-- Input records follows --
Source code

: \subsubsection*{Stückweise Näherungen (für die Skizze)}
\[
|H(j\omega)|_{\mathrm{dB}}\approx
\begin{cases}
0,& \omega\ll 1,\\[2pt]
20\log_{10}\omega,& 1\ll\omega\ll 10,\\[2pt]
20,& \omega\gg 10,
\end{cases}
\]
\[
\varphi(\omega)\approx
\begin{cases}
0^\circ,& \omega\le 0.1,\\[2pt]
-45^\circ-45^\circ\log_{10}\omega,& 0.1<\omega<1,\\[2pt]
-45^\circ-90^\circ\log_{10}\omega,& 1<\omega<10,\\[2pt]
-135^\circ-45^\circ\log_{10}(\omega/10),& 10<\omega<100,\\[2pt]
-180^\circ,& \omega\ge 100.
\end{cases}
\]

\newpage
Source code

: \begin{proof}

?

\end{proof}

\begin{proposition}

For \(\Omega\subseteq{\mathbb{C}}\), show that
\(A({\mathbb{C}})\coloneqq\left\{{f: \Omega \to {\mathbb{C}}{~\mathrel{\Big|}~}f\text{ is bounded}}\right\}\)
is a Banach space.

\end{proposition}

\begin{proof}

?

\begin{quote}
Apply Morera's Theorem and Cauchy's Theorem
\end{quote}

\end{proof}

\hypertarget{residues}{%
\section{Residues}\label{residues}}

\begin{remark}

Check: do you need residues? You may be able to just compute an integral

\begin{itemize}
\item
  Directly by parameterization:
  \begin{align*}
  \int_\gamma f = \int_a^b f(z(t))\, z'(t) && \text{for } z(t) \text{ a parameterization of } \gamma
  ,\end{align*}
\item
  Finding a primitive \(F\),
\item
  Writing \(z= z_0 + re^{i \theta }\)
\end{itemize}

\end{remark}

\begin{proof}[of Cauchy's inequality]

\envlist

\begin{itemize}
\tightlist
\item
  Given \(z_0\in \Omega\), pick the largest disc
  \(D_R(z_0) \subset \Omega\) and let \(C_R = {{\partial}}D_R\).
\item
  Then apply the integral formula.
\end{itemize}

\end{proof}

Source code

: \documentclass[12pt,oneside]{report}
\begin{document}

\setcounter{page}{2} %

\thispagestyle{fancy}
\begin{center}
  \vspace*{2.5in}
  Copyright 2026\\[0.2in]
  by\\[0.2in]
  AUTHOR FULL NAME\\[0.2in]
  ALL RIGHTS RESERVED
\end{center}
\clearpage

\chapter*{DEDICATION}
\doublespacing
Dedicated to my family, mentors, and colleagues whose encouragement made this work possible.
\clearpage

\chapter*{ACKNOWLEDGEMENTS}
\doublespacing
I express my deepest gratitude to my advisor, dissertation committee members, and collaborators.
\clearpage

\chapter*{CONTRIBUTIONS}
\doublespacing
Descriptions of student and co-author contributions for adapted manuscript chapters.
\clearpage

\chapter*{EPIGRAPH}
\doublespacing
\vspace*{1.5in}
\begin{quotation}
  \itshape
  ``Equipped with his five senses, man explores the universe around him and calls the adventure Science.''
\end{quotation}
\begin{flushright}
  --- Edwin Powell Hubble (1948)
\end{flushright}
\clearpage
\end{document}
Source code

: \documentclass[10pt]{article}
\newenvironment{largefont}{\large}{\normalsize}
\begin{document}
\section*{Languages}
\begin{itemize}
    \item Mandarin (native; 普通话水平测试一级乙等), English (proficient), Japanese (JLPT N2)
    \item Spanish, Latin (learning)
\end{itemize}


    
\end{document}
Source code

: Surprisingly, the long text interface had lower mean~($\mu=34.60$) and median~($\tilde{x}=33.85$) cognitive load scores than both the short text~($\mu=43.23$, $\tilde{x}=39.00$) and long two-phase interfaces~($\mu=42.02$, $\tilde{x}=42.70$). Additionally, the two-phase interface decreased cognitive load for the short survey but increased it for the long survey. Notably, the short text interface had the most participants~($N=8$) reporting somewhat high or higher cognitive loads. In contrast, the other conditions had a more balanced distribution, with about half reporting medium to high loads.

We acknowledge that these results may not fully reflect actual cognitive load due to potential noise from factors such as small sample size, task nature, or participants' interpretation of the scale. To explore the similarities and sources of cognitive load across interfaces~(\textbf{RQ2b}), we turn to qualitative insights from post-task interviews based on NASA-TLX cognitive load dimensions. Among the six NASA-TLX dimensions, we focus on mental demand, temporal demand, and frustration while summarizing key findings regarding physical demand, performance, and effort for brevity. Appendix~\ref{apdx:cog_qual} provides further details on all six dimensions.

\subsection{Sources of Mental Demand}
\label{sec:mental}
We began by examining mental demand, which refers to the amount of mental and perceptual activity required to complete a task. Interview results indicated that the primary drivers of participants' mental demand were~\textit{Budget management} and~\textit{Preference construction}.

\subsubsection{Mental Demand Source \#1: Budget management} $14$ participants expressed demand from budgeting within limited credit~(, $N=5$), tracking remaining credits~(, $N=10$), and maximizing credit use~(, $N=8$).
-- Input records concluded --
Action item> The response must contain every entry, each one identical to the original.

Result below>
Source code

: \subsubsection*{Stückweise Näherungen (für die Skizze)}
\[
|H(j\omega)|_{\mathrm{dB}}\approx
\begin{cases}
0,& \omega\ll 1,\\[2pt]
20\log_{10}\omega,& 1\ll\omega\ll 10,\\[2pt]
20,& \omega\gg 10,
\end{cases}
\]
\[
\varphi(\omega)\approx
\begin{cases}
0^\circ,& \omega\le 0.1,\\[2pt]
-45^\circ-45^\circ\log_{10}\omega,& 0.1<\omega<1,\\[2pt]
-45^\circ-90^\circ\log_{10}\omega,& 1<\omega<10,\\[2pt]
-135^\circ-45^\circ\log_{10}(\omega/10),& 10<\omega<100,\\[2pt]
-180^\circ,& \omega\ge 100.
\end{cases}
\]

\newpage
Source code

: \begin{proof}

?

\end{proof}

\begin{proposition}

For \(\Omega\subseteq{\mathbb{C}}\), show that
\(A({\mathbb{C}})\coloneqq\left\{{f: \Omega \to {\mathbb{C}}{~\mathrel{\Big|}~}f\text{ is bounded}}\right\}\)
is a Banach space.

\end{proposition}

\begin{proof}

?

\begin{quote}
Apply Morera's Theorem and Cauchy's Theorem
\end{quote}

\end{proof}

\hypertarget{residues}{%
\section{Residues}\label{residues}}

\begin{remark}

Check: do you need residues? You may be able to just compute an integral

\begin{itemize}
\item
  Directly by parameterization:
  \begin{align*}
  \int_\gamma f = \int_a^b f(z(t))\, z'(t) && \text{for } z(t) \text{ a parameterization of } \gamma
  ,\end{align*}
\item
  Finding a primitive \(F\),
\item
  Writing \(z= z_0 + re^{i \theta }\)
\end{itemize}

\end{remark}

\begin{proof}[of Cauchy's inequality]

\envlist

\begin{itemize}
\tightlist
\item
  Given \(z_0\in \Omega\), pick the largest disc
  \(D_R(z_0) \subset \Omega\) and let \(C_R = {{\partial}}D_R\).
\item
  Then apply the integral formula.
\end{itemize}

\end{proof}

Source code

: \documentclass[12pt,oneside]{report}
\begin{document}

\setcounter{page}{2} %

\thispagestyle{fancy}
\begin{center}
  \vspace*{2.5in}
  Copyright 2026\\[0.2in]
  by\\[0.2in]
  AUTHOR FULL NAME\\[0.2in]
  ALL RIGHTS RESERVED
\end{center}
\clearpage

\chapter*{DEDICATION}
\doublespacing
Dedicated to my family, mentors, and colleagues whose encouragement made this work possible.
\clearpage

\chapter*{ACKNOWLEDGEMENTS}
\doublespacing
I express my deepest gratitude to my advisor, dissertation committee members, and collaborators.
\clearpage

\chapter*{CONTRIBUTIONS}
\doublespacing
Descriptions of student and co-author contributions for adapted manuscript chapters.
\clearpage

\chapter*{EPIGRAPH}
\doublespacing
\vspace*{1.5in}
\begin{quotation}
  \itshape
  ``Equipped with his five senses, man explores the universe around him and calls the adventure Science.''
\end{quotation}
\begin{flushright}
  --- Edwin Powell Hubble (1948)
\end{flushright}
\clearpage
\end{document}
Source code

: \documentclass[10pt]{article}
\newenvironment{largefont}{\large}{\normalsize}
\begin{document}
\section*{Languages}
\begin{itemize}
    \item Mandarin (native; 普通话水平测试一级乙等), English (proficient), Japanese (JLPT N2)
    \item Spanish, Latin (learning)
\end{itemize}


    
\end{document}
Source code

: Surprisingly, the long text interface had lower mean~($\mu=34.60$) and median~($\tilde{x}=33.85$) cognitive load scores than both the short text~($\mu=43.23$, $\tilde{x}=39.00$) and long two-phase interfaces~($\mu=42.02$, $\tilde{x}=42.70$). Additionally, the two-phase interface decreased cognitive load for the short survey but increased it for the long survey. Notably, the short text interface had the most participants~($N=8$) reporting somewhat high or higher cognitive loads. In contrast, the other conditions had a more balanced distribution, with about half reporting medium to high loads.

We acknowledge that these results may not fully reflect actual cognitive load due to potential noise from factors such as small sample size, task nature, or participants' interpretation of the scale. To explore the similarities and sources of cognitive load across interfaces~(\textbf{RQ2b}), we turn to qualitative insights from post-task interviews based on NASA-TLX cognitive load dimensions. Among the six NASA-TLX dimensions, we focus on mental demand, temporal demand, and frustration while summarizing key findings regarding physical demand, performance, and effort for brevity. Appendix~\ref{apdx:cog_qual} provides further details on all six dimensions.

\subsection{Sources of Mental Demand}
\label{sec:mental}
We began by examining mental demand, which refers to the amount of mental and perceptual activity required to complete a task. Interview results indicated that the primary drivers of participants' mental demand were~\textit{Budget management} and~\textit{Preference construction}.

\subsubsection{Mental Demand Source \#1: Budget management} $14$ participants expressed demand from budgeting within limited credit~(, $N=5$), tracking remaining credits~(, $N=10$), and maximizing credit use~(, $N=8$).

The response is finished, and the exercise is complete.